Task instructions ->
Copy out each line of the data that includes the string "vmNetwork".

☆ ☆ ☆

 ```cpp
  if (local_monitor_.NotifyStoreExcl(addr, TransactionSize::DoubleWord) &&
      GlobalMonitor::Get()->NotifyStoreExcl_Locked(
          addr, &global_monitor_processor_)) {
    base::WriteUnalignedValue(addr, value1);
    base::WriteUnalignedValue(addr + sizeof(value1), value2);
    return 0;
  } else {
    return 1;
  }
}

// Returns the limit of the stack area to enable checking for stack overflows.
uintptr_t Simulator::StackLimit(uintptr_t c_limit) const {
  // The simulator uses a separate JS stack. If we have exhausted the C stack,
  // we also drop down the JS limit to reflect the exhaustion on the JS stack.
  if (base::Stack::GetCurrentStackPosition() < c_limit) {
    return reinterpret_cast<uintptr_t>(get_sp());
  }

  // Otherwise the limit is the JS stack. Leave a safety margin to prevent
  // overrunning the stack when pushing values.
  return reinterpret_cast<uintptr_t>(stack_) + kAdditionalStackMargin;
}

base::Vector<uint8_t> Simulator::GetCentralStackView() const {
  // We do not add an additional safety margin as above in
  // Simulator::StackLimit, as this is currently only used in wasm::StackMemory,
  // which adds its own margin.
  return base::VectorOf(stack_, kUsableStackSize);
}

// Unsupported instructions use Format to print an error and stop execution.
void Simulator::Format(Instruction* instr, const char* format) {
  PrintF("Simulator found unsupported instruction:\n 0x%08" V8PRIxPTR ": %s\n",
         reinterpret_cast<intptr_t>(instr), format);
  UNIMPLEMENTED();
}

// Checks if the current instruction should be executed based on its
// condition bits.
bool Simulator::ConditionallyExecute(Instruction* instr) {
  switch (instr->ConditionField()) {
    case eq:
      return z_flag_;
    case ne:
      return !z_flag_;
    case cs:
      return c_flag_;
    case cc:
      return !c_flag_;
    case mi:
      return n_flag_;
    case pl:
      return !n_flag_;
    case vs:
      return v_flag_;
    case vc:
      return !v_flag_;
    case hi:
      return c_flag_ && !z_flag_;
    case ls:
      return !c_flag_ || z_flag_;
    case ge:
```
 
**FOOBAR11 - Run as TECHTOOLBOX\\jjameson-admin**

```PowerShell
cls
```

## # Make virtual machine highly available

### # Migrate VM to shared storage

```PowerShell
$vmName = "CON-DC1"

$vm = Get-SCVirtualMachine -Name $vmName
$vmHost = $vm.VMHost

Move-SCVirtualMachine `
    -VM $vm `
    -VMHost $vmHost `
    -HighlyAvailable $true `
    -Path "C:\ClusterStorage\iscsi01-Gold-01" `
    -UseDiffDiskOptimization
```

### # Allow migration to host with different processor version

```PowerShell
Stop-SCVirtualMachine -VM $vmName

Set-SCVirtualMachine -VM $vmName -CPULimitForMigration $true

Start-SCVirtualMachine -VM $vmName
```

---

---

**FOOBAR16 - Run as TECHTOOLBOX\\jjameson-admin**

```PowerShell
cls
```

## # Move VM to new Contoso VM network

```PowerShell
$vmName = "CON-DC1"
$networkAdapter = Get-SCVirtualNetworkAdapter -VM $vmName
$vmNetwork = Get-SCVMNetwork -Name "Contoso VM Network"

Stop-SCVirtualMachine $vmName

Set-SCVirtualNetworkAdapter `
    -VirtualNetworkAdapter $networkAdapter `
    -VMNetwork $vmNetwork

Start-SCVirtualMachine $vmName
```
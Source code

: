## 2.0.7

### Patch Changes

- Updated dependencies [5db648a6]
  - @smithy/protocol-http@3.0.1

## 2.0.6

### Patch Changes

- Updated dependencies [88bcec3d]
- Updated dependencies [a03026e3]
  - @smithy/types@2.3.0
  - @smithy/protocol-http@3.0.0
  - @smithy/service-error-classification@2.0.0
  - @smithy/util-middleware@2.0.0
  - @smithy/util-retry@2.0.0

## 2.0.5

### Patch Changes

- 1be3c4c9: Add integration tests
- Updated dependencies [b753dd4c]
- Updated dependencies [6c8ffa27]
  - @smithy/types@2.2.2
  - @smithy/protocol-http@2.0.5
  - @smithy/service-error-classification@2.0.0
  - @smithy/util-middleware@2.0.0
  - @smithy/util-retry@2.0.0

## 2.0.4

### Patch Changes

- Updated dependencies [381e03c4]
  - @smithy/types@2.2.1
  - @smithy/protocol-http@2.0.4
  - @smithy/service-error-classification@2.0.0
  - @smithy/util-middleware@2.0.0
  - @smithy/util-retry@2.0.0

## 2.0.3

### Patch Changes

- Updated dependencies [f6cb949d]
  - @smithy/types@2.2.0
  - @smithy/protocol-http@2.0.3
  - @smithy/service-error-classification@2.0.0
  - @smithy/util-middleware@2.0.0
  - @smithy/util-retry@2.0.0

☆ ☆ ☆

Reply to the exercise ->
$vmNetwork = Get-SCVMNetwork -Name "Contoso VM Network"
    -VMNetwork $vmNetwork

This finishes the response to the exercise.